* _EXERCISE BRIEF_: Would you reproduce each line below exactly, leaving every picture out?

[[ RECORDS SUPPLIED, beginning ]]

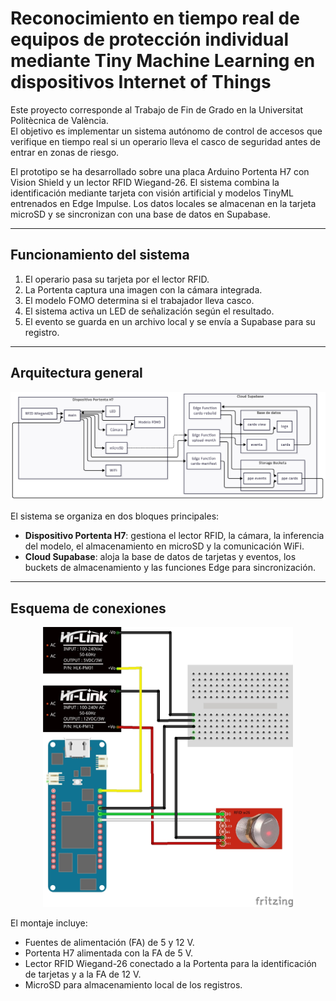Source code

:# Reconocimiento en tiempo real de equipos de protección individual mediante Tiny Machine Learning en dispositivos Internet of Things

Este proyecto corresponde al Trabajo de Fin de Grado en la Universitat Politècnica de València.  
El objetivo es implementar un sistema autónomo de control de accesos que verifique en tiempo real si un operario lleva el casco de seguridad antes de entrar en zonas de riesgo.

El prototipo se ha desarrollado sobre una placa Arduino Portenta H7 con Vision Shield y un lector RFID Wiegand-26. El sistema combina la identificación mediante tarjeta con visión artificial y modelos TinyML entrenados en Edge Impulse. Los datos locales se almacenan en la tarjeta microSD y se sincronizan con una base de datos en Supabase.

---

## Funcionamiento del sistema

1. El operario pasa su tarjeta por el lector RFID.  
2. La Portenta captura una imagen con la cámara integrada.  
3. El modelo FOMO determina si el trabajador lleva casco.  
4. El sistema activa un LED de señalización según el resultado.  
5. El evento se guarda en un archivo local y se envía a Supabase para su registro.

---

## Arquitectura general

<p align="center">
  <img src="diagrama_general.png" alt="Diagrama general" width="600"/>
</p>

El sistema se organiza en dos bloques principales:

- **Dispositivo Portenta H7**: gestiona el lector RFID, la cámara, la inferencia del modelo, el almacenamiento en microSD y la comunicación WiFi.
- **Cloud Supabase**: aloja la base de datos de tarjetas y eventos, los buckets de almacenamiento y las funciones Edge para sincronización.

---

## Esquema de conexiones

<p align="center">
  <img src="conexion_sistema.jpg" alt="Conexión del sistema" width="400"/>
</p>

El montaje incluye:

- Fuentes de alimentación (FA) de 5 y 12 V.
- Portenta H7 alimentada con la FA de 5 V.  
- Lector RFID Wiegand-26 conectado a la Portenta para la identificación de tarjetas y a la FA de 12 V.  
- MicroSD para almacenamiento local de los registros.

[[ RECORDS SUPPLIED, end ]]

* _RESULT_:
Source code

:# Reconocimiento en tiempo real de equipos de protección individual mediante Tiny Machine Learning en dispositivos Internet of Things

Este proyecto corresponde al Trabajo de Fin de Grado en la Universitat Politècnica de València.  
El objetivo es implementar un sistema autónomo de control de accesos que verifique en tiempo real si un operario lleva el casco de seguridad antes de entrar en zonas de riesgo.

El prototipo se ha desarrollado sobre una placa Arduino Portenta H7 con Vision Shield y un lector RFID Wiegand-26. El sistema combina la identificación mediante tarjeta con visión artificial y modelos TinyML entrenados en Edge Impulse. Los datos locales se almacenan en la tarjeta microSD y se sincronizan con una base de datos en Supabase.

---

## Funcionamiento del sistema

1. El operario pasa su tarjeta por el lector RFID.  
2. La Portenta captura una imagen con la cámara integrada.  
3. El modelo FOMO determina si el trabajador lleva casco.  
4. El sistema activa un LED de señalización según el resultado.  
5. El evento se guarda en un archivo local y se envía a Supabase para su registro.

---

## Arquitectura general

<p align="center">
  <img src="diagrama_general.png" alt="Diagrama general" width="600"/>
</p>

El sistema se organiza en dos bloques principales:

- **Dispositivo Portenta H7**: gestiona el lector RFID, la cámara, la inferencia del modelo, el almacenamiento en microSD y la comunicación WiFi.
- **Cloud Supabase**: aloja la base de datos de tarjetas y eventos, los buckets de almacenamiento y las funciones Edge para sincronización.

---

## Esquema de conexiones

<p align="center">
  <img src="conexion_sistema.jpg" alt="Conexión del sistema" width="400"/>
</p>

El montaje incluye:

- Fuentes de alimentación (FA) de 5 y 12 V.
- Portenta H7 alimentada con la FA de 5 V.  
- Lector RFID Wiegand-26 conectado a la Portenta para la identificación de tarjetas y a la FA de 12 V.  
- MicroSD para almacenamiento local de los registros.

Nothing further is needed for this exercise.